▶ [AVAILABLE DATA]:
-.-.-

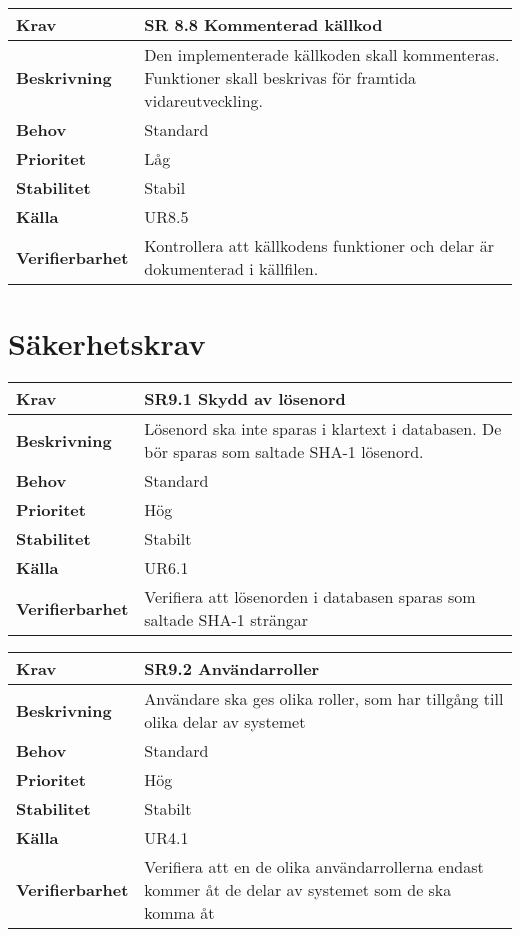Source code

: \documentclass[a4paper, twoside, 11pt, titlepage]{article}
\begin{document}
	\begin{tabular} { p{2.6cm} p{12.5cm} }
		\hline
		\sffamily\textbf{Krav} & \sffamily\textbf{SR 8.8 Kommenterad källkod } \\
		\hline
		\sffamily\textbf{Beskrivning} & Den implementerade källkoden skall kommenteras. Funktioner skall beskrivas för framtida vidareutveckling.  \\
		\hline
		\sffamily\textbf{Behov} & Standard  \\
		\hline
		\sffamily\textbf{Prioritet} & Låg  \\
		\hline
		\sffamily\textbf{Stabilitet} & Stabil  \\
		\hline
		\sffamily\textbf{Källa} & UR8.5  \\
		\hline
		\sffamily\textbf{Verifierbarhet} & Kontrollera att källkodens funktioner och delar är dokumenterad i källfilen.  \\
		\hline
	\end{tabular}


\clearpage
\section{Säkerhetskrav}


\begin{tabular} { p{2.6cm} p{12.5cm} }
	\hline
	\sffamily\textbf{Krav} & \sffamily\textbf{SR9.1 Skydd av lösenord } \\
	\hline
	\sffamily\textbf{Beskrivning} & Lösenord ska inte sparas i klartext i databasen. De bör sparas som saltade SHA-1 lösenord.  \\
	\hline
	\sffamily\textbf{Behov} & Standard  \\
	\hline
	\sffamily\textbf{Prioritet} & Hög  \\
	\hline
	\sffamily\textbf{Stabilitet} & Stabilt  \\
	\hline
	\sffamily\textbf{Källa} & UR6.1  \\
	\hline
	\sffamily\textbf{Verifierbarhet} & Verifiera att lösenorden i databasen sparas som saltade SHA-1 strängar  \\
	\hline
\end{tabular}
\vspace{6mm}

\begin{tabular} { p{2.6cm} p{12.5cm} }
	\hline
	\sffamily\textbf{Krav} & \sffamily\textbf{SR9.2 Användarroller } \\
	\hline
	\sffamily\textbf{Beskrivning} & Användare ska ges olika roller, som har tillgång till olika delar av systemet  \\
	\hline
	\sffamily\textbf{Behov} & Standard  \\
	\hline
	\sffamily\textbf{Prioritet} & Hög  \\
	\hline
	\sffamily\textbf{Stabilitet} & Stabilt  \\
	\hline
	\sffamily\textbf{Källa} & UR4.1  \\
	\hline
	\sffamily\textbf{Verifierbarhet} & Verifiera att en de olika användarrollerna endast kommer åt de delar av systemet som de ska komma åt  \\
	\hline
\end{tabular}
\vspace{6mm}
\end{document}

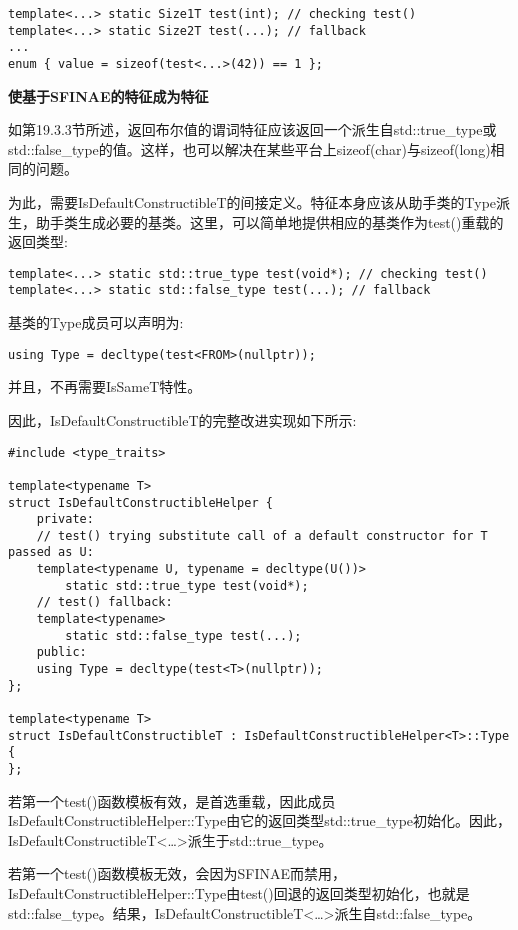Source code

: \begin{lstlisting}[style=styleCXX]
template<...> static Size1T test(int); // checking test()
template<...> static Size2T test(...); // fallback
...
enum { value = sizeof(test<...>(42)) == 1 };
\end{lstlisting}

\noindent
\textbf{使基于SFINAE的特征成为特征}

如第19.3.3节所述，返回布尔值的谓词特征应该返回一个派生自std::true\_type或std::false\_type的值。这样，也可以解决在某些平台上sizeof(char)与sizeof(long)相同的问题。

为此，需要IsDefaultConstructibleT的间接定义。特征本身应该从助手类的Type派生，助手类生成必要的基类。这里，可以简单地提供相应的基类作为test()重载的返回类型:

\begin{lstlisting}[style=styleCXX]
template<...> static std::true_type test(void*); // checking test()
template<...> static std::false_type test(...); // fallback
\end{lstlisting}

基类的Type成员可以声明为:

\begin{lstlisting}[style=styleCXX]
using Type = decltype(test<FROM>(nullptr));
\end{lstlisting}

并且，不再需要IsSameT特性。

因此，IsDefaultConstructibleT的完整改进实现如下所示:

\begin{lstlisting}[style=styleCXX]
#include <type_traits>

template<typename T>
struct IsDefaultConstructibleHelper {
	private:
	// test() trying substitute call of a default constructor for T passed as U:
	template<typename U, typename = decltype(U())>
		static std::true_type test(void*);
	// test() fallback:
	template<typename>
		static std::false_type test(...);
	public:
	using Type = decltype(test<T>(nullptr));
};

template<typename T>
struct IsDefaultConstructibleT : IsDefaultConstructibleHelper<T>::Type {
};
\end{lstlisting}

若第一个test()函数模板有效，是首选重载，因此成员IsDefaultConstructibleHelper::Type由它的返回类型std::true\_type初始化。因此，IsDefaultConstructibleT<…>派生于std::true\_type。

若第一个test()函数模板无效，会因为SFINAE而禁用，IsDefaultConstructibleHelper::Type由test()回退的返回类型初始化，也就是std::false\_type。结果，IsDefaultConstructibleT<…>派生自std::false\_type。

-.-.-

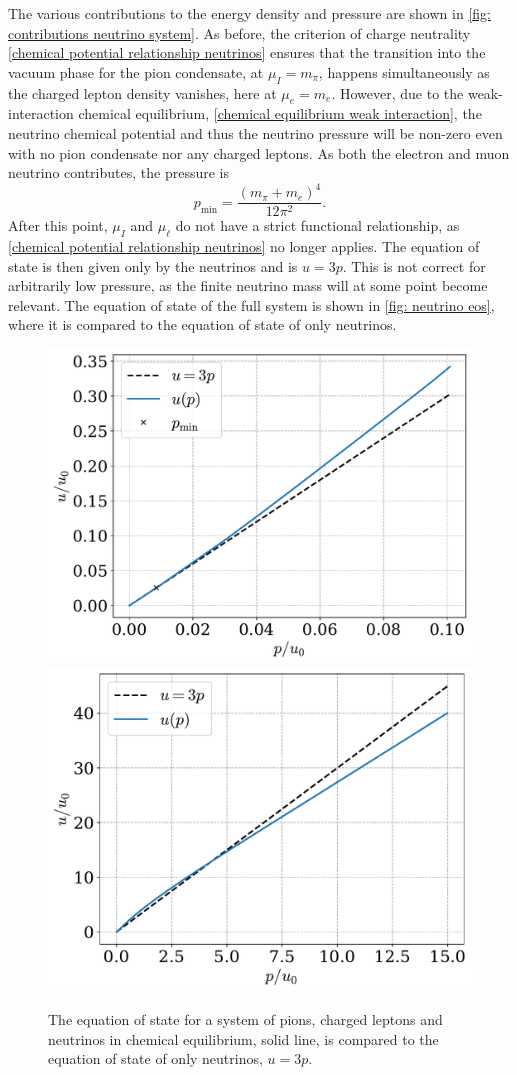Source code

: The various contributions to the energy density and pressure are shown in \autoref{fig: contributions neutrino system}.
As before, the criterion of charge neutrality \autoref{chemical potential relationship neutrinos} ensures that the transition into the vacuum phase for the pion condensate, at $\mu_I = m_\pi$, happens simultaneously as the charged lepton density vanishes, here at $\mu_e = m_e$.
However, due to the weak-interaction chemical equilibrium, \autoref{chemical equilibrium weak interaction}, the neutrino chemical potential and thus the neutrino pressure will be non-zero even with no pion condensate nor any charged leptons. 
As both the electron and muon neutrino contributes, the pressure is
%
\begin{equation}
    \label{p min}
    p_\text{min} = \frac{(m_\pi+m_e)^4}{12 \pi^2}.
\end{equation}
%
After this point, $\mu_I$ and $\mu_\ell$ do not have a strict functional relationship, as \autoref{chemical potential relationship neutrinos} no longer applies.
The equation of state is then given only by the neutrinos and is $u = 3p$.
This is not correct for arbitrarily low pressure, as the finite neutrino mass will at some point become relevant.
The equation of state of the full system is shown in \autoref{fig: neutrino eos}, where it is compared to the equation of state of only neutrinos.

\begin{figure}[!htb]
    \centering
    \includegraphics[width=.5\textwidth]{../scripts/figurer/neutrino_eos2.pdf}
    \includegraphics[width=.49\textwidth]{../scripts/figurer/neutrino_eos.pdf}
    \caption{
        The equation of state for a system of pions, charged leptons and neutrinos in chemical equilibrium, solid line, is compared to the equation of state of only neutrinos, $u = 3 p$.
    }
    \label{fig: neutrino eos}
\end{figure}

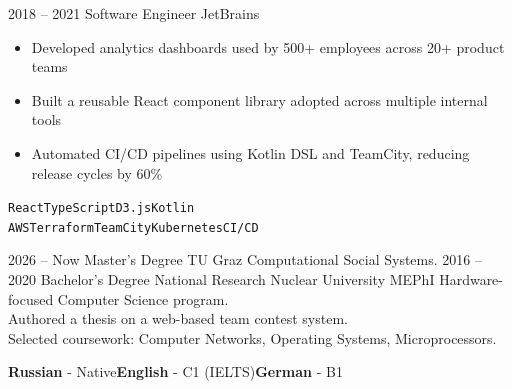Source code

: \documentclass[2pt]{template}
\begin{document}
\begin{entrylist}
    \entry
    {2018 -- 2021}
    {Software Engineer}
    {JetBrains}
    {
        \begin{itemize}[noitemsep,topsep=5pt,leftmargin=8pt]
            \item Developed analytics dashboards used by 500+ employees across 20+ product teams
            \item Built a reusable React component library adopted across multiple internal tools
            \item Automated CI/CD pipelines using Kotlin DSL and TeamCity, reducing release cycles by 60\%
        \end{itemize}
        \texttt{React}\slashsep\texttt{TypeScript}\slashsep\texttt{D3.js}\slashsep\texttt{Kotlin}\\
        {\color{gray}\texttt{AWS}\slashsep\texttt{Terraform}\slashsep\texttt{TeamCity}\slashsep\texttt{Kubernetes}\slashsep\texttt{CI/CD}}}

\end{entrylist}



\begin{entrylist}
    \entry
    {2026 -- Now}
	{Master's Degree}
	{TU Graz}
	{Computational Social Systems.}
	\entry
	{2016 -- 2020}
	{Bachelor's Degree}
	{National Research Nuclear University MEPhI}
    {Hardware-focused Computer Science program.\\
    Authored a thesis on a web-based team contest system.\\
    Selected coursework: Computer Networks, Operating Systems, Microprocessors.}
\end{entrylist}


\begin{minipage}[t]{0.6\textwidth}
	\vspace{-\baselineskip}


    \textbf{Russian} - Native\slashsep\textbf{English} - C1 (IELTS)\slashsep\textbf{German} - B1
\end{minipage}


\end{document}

-.-.-

▶ [ABOUT THIS EXERCISE]: Please return every line of the records that contains the word "equilibrium".

▶ [EXERCISE OUTPUT]:
However, due to the weak-interaction chemical equilibrium, \autoref{chemical equilibrium weak interaction}, the neutrino chemical potential and thus the neutrino pressure will be non-zero even with no pion condensate nor any charged leptons. 
        The equation of state for a system of pions, charged leptons and neutrinos in chemical equilibrium, solid line, is compared to the equation of state of only neutrinos, $u = 3 p$.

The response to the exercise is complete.